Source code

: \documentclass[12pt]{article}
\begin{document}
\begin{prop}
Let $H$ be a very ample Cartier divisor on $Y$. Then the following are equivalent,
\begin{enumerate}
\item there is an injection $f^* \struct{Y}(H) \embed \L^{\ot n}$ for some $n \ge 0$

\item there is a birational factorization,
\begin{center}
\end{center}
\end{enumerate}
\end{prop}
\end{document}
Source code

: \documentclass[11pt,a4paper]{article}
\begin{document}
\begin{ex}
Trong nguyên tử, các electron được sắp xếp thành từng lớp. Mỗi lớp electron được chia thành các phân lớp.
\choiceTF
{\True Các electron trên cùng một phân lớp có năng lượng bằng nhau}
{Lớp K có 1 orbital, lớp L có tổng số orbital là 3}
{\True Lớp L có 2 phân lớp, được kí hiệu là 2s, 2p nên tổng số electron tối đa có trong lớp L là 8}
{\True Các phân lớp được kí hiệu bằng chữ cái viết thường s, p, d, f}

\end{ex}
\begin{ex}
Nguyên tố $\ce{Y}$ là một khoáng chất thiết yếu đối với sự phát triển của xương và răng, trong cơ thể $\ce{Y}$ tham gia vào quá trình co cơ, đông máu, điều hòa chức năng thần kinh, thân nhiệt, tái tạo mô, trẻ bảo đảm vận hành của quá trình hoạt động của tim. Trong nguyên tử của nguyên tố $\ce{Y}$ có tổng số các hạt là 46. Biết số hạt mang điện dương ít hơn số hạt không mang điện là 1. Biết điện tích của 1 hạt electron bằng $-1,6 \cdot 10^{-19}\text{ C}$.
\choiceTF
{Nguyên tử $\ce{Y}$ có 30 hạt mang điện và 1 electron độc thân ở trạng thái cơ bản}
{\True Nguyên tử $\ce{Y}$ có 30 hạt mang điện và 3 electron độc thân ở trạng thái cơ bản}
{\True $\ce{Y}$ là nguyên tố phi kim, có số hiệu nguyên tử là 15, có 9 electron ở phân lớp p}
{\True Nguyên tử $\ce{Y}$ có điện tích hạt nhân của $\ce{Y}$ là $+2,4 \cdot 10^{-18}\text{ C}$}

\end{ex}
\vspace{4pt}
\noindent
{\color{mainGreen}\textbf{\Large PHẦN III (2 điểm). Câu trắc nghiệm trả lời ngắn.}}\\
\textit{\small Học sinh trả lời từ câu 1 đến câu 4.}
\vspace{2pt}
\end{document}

::::::::::

Every line from the one containing "PHẦN III (2" through the last line of the entries must be written out verbatim, and no other line.

{\color{mainGreen}\textbf{\Large PHẦN III (2 điểm). Câu trắc nghiệm trả lời ngắn.}}\\
\textit{\small Học sinh trả lời từ câu 1 đến câu 4.}
\vspace{2pt}
\end{document}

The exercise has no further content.